The Office of the Comptroller of the Currency, one of the alphabet soup of agencies regulating banks, has issued its latest report on bank risk. It sees signs that the auto loan business may be getting a little too exuberant. Outstanding loans shot up 13% in the fourth quarter of 2013 vs. the previous year.

You can see that in strong auto sales, which recently grew at their fastest rate since 2007, and have been one of the economy’s bright spots.

But the OCC cautions that more car buyers are clearly stretching. Here’s a chart from the report showing what’s happening with charge-offs. Lenders of all types are taking bigger baths when loans go bad.

The OCC says that more loans are being pushed based on their low monthly payments, which generally means loan periods are getting longer and puts borrowers further “upside down,” owing more than the car is worth. Data from Experian also show that “deep subprime” loans, to borrowers with credit scores below 550, increased from 2% of the market to 3%. Total subprime and “nonprime” loans are 34% of the market, up just a touch from last year.

The OCC says it hasn’t seen a major drop in the quality of bank loan portfolios yet. And a wave of subprime auto lending wouldn’t seem to lend itself to the kind of systemic danger that subprime mortgages did. Car prices aren’t inflating and forcing everyone to take bigger and bigger loans. And when your neighbor gets his wheels repossessed, that’s not going to have any impact on your ability to pay off your own car, the way that foreclosures spread through neighborhoods and towns like a virus.

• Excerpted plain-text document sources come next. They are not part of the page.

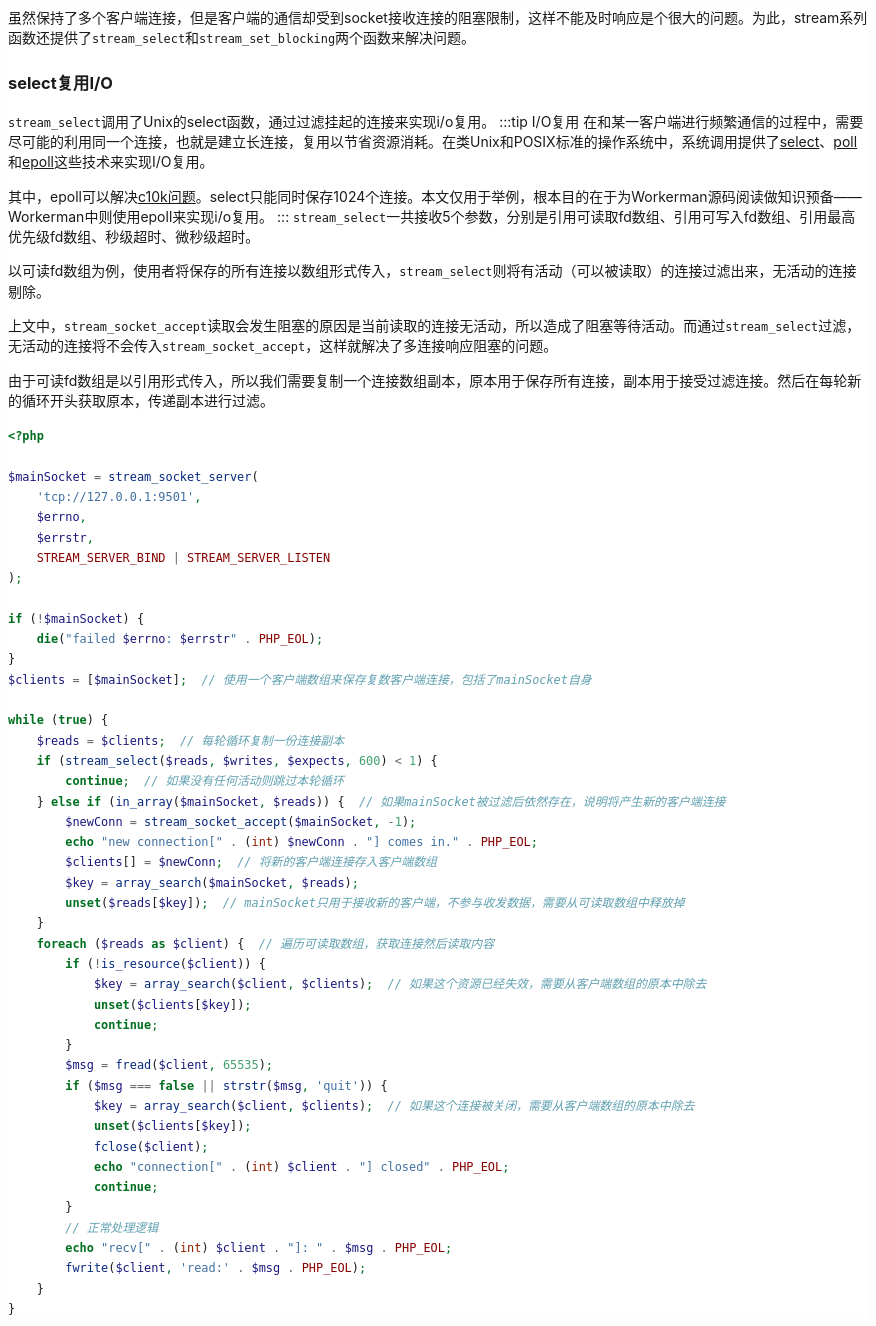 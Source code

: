 虽然保持了多个客户端连接，但是客户端的通信却受到socket接收连接的阻塞限制，这样不能及时响应是个很大的问题。为此，stream系列函数还提供了`stream_select`和`stream_set_blocking`两个函数来解决问题。
### select复用I/O
`stream_select`调用了Unix的select函数，通过过滤挂起的连接来实现i/o复用。
:::tip I/O复用
在和某一客户端进行频繁通信的过程中，需要尽可能的利用同一个连接，也就是建立长连接，复用以节省资源消耗。在类Unix和POSIX标准的操作系统中，系统调用提供了[select](https://en.wikipedia.org/wiki/Select_(Unix))、[poll](https://en.wikipedia.org/wiki/Poll_(Unix))和[epoll](https://en.wikipedia.org/wiki/Epoll)这些技术来实现I/O复用。

其中，epoll可以解决[c10k问题](https://en.wikipedia.org/wiki/C10k_problem)。select只能同时保存1024个连接。本文仅用于举例，根本目的在于为Workerman源码阅读做知识预备——Workerman中则使用epoll来实现i/o复用。
:::
`stream_select`一共接收5个参数，分别是引用可读取fd数组、引用可写入fd数组、引用最高优先级fd数组、秒级超时、微秒级超时。

以可读fd数组为例，使用者将保存的所有连接以数组形式传入，`stream_select`则将有活动（可以被读取）的连接过滤出来，无活动的连接剔除。

上文中，`stream_socket_accept`读取会发生阻塞的原因是当前读取的连接无活动，所以造成了阻塞等待活动。而通过`stream_select`过滤，无活动的连接将不会传入`stream_socket_accept`，这样就解决了多连接响应阻塞的问题。

由于可读fd数组是以引用形式传入，所以我们需要复制一个连接数组副本，原本用于保存所有连接，副本用于接受过滤连接。然后在每轮新的循环开头获取原本，传递副本进行过滤。
```php
<?php

$mainSocket = stream_socket_server(
    'tcp://127.0.0.1:9501',
    $errno,
    $errstr,
    STREAM_SERVER_BIND | STREAM_SERVER_LISTEN
);

if (!$mainSocket) {
    die("failed $errno: $errstr" . PHP_EOL);
}
$clients = [$mainSocket];  // 使用一个客户端数组来保存复数客户端连接，包括了mainSocket自身

while (true) {
    $reads = $clients;  // 每轮循环复制一份连接副本
    if (stream_select($reads, $writes, $expects, 600) < 1) {
        continue;  // 如果没有任何活动则跳过本轮循环
    } else if (in_array($mainSocket, $reads)) {  // 如果mainSocket被过滤后依然存在，说明将产生新的客户端连接
        $newConn = stream_socket_accept($mainSocket, -1);
        echo "new connection[" . (int) $newConn . "] comes in." . PHP_EOL;
        $clients[] = $newConn;  // 将新的客户端连接存入客户端数组
        $key = array_search($mainSocket, $reads);
        unset($reads[$key]);  // mainSocket只用于接收新的客户端，不参与收发数据，需要从可读取数组中释放掉
    }
    foreach ($reads as $client) {  // 遍历可读取数组，获取连接然后读取内容
        if (!is_resource($client)) {
            $key = array_search($client, $clients);  // 如果这个资源已经失效，需要从客户端数组的原本中除去
            unset($clients[$key]);
            continue;
        }
        $msg = fread($client, 65535);
        if ($msg === false || strstr($msg, 'quit')) {
            $key = array_search($client, $clients);  // 如果这个连接被关闭，需要从客户端数组的原本中除去
            unset($clients[$key]);
            fclose($client);
            echo "connection[" . (int) $client . "] closed" . PHP_EOL;
            continue;
        }
        // 正常处理逻辑
        echo "recv[" . (int) $client . "]: " . $msg . PHP_EOL;
        fwrite($client, 'read:' . $msg . PHP_EOL);
    }
}
```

But there are two reasons to keep an eye on this. First, a race by lenders into subprime is likely to mean more predatory lending tactics on car lots, putting people who are already financially precarious under pressure. Borrowers with poor credit don’t just pay higher rates but often other hidden costs, too. Here’s David Dayen in Salon sounding the alarm about subprime lending last year:

Also, there’s a fair chance if you own a bond fund, especially one that invests in high-yield or “junk” bonds, that you actually own some of these loans. Yes, just like with mortgages auto loans can be pooled together and turned into tradeable bonds. And in today’s low-rate environment, Bloomberg reports, auto loan bonds have been quite popular as investors reach for yield. Wall Street seems to regard this stuff as a fairly safe bet. That always ends well.